# Entries supplied:
____

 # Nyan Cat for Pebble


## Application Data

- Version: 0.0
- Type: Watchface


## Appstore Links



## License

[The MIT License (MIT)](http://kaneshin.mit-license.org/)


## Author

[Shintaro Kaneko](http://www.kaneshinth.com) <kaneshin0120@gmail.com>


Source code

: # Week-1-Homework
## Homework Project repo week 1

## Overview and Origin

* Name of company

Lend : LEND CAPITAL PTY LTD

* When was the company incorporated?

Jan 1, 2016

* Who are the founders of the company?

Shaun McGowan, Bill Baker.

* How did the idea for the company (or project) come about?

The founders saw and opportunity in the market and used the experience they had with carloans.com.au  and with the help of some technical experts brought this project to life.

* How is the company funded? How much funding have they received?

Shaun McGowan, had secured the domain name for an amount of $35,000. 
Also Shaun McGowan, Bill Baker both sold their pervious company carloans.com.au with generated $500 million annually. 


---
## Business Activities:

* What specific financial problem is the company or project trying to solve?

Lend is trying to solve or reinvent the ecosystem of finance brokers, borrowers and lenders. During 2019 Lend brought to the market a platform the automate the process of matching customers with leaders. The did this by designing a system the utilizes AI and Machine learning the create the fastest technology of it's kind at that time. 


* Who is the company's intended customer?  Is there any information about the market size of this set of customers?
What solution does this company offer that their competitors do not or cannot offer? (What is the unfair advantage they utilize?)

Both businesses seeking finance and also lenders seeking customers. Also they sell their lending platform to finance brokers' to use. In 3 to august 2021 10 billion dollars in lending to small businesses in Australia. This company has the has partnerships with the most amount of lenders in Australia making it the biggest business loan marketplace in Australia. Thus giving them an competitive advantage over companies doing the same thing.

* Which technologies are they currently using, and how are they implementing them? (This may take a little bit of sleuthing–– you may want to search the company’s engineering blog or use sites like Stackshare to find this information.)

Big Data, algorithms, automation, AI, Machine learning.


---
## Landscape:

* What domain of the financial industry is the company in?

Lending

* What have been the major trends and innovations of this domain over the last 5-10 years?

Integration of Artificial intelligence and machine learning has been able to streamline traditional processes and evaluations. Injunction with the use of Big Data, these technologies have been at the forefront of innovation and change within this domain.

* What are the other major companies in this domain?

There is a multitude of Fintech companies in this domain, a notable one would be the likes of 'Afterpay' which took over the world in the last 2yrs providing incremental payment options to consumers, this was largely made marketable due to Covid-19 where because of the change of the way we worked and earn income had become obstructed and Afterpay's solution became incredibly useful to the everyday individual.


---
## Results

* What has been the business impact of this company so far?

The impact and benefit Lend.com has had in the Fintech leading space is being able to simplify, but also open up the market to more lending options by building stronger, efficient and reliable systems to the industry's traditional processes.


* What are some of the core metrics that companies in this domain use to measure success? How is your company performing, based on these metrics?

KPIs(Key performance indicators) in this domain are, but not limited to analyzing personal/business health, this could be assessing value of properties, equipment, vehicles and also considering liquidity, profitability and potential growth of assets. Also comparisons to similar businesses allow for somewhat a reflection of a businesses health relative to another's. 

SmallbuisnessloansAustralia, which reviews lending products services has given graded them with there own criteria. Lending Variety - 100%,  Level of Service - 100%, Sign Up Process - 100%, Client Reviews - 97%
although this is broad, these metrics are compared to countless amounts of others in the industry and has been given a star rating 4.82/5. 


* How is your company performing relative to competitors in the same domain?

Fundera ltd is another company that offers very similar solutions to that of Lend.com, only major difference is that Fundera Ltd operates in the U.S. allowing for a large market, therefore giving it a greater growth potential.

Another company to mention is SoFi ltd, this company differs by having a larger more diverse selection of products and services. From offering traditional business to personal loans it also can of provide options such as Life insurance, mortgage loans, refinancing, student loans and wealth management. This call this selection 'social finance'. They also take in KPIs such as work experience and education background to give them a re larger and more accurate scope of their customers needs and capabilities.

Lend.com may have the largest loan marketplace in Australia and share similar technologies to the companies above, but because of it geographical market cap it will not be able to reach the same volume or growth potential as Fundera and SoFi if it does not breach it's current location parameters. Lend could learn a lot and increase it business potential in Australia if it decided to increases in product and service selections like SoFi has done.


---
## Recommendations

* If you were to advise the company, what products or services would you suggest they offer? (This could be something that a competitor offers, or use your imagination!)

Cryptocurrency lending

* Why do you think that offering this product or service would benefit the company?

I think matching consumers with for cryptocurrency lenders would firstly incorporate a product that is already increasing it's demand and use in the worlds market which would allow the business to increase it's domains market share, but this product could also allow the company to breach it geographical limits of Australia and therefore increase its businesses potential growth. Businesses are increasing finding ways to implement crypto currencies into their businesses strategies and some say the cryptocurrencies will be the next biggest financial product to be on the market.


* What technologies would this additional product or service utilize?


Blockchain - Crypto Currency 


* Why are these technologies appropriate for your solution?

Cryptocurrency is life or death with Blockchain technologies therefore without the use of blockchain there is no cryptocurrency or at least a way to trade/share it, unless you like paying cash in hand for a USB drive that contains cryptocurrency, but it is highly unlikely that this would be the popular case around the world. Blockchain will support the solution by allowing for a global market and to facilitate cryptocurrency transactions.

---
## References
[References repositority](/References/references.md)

____

# Exercise:
When you write the entries out again, keep every word and mark exactly as it is.

# The completed task:
 # Nyan Cat for Pebble


## Application Data

- Version: 0.0
- Type: Watchface


## Appstore Links



## License

[The MIT License (MIT)](http://kaneshin.mit-license.org/)


## Author

[Shintaro Kaneko](http://www.kaneshinth.com) <kaneshin0120@gmail.com>


Source code

: # Week-1-Homework
## Homework Project repo week 1

## Overview and Origin

* Name of company

Lend : LEND CAPITAL PTY LTD

* When was the company incorporated?

Jan 1, 2016

* Who are the founders of the company?

Shaun McGowan, Bill Baker.

* How did the idea for the company (or project) come about?

The founders saw and opportunity in the market and used the experience they had with carloans.com.au  and with the help of some technical experts brought this project to life.

* How is the company funded? How much funding have they received?

Shaun McGowan, had secured the domain name for an amount of $35,000. 
Also Shaun McGowan, Bill Baker both sold their pervious company carloans.com.au with generated $500 million annually. 


---
## Business Activities:

* What specific financial problem is the company or project trying to solve?

Lend is trying to solve or reinvent the ecosystem of finance brokers, borrowers and lenders. During 2019 Lend brought to the market a platform the automate the process of matching customers with leaders. The did this by designing a system the utilizes AI and Machine learning the create the fastest technology of it's kind at that time. 


* Who is the company's intended customer?  Is there any information about the market size of this set of customers?
What solution does this company offer that their competitors do not or cannot offer? (What is the unfair advantage they utilize?)

Both businesses seeking finance and also lenders seeking customers. Also they sell their lending platform to finance brokers' to use. In 3 to august 2021 10 billion dollars in lending to small businesses in Australia. This company has the has partnerships with the most amount of lenders in Australia making it the biggest business loan marketplace in Australia. Thus giving them an competitive advantage over companies doing the same thing.

* Which technologies are they currently using, and how are they implementing them? (This may take a little bit of sleuthing–– you may want to search the company’s engineering blog or use sites like Stackshare to find this information.)

Big Data, algorithms, automation, AI, Machine learning.


---
## Landscape:

* What domain of the financial industry is the company in?

Lending

* What have been the major trends and innovations of this domain over the last 5-10 years?

Integration of Artificial intelligence and machine learning has been able to streamline traditional processes and evaluations. Injunction with the use of Big Data, these technologies have been at the forefront of innovation and change within this domain.

* What are the other major companies in this domain?

There is a multitude of Fintech companies in this domain, a notable one would be the likes of 'Afterpay' which took over the world in the last 2yrs providing incremental payment options to consumers, this was largely made marketable due to Covid-19 where because of the change of the way we worked and earn income had become obstructed and Afterpay's solution became incredibly useful to the everyday individual.


---
## Results

* What has been the business impact of this company so far?

The impact and benefit Lend.com has had in the Fintech leading space is being able to simplify, but also open up the market to more lending options by building stronger, efficient and reliable systems to the industry's traditional processes.


* What are some of the core metrics that companies in this domain use to measure success? How is your company performing, based on these metrics?

KPIs(Key performance indicators) in this domain are, but not limited to analyzing personal/business health, this could be assessing value of properties, equipment, vehicles and also considering liquidity, profitability and potential growth of assets. Also comparisons to similar businesses allow for somewhat a reflection of a businesses health relative to another's. 

SmallbuisnessloansAustralia, which reviews lending products services has given graded them with there own criteria. Lending Variety - 100%,  Level of Service - 100%, Sign Up Process - 100%, Client Reviews - 97%
although this is broad, these metrics are compared to countless amounts of others in the industry and has been given a star rating 4.82/5. 


* How is your company performing relative to competitors in the same domain?

Fundera ltd is another company that offers very similar solutions to that of Lend.com, only major difference is that Fundera Ltd operates in the U.S. allowing for a large market, therefore giving it a greater growth potential.

Another company to mention is SoFi ltd, this company differs by having a larger more diverse selection of products and services. From offering traditional business to personal loans it also can of provide options such as Life insurance, mortgage loans, refinancing, student loans and wealth management. This call this selection 'social finance'. They also take in KPIs such as work experience and education background to give them a re larger and more accurate scope of their customers needs and capabilities.

Lend.com may have the largest loan marketplace in Australia and share similar technologies to the companies above, but because of it geographical market cap it will not be able to reach the same volume or growth potential as Fundera and SoFi if it does not breach it's current location parameters. Lend could learn a lot and increase it business potential in Australia if it decided to increases in product and service selections like SoFi has done.


---
## Recommendations

* If you were to advise the company, what products or services would you suggest they offer? (This could be something that a competitor offers, or use your imagination!)

Cryptocurrency lending

* Why do you think that offering this product or service would benefit the company?

I think matching consumers with for cryptocurrency lenders would firstly incorporate a product that is already increasing it's demand and use in the worlds market which would allow the business to increase it's domains market share, but this product could also allow the company to breach it geographical limits of Australia and therefore increase its businesses potential growth. Businesses are increasing finding ways to implement crypto currencies into their businesses strategies and some say the cryptocurrencies will be the next biggest financial product to be on the market.


* What technologies would this additional product or service utilize?


Blockchain - Crypto Currency 


* Why are these technologies appropriate for your solution?

Cryptocurrency is life or death with Blockchain technologies therefore without the use of blockchain there is no cryptocurrency or at least a way to trade/share it, unless you like paying cash in hand for a USB drive that contains cryptocurrency, but it is highly unlikely that this would be the popular case around the world. Blockchain will support the solution by allowing for a global market and to facilitate cryptocurrency transactions.

---
## References
[References repositority](/References/references.md)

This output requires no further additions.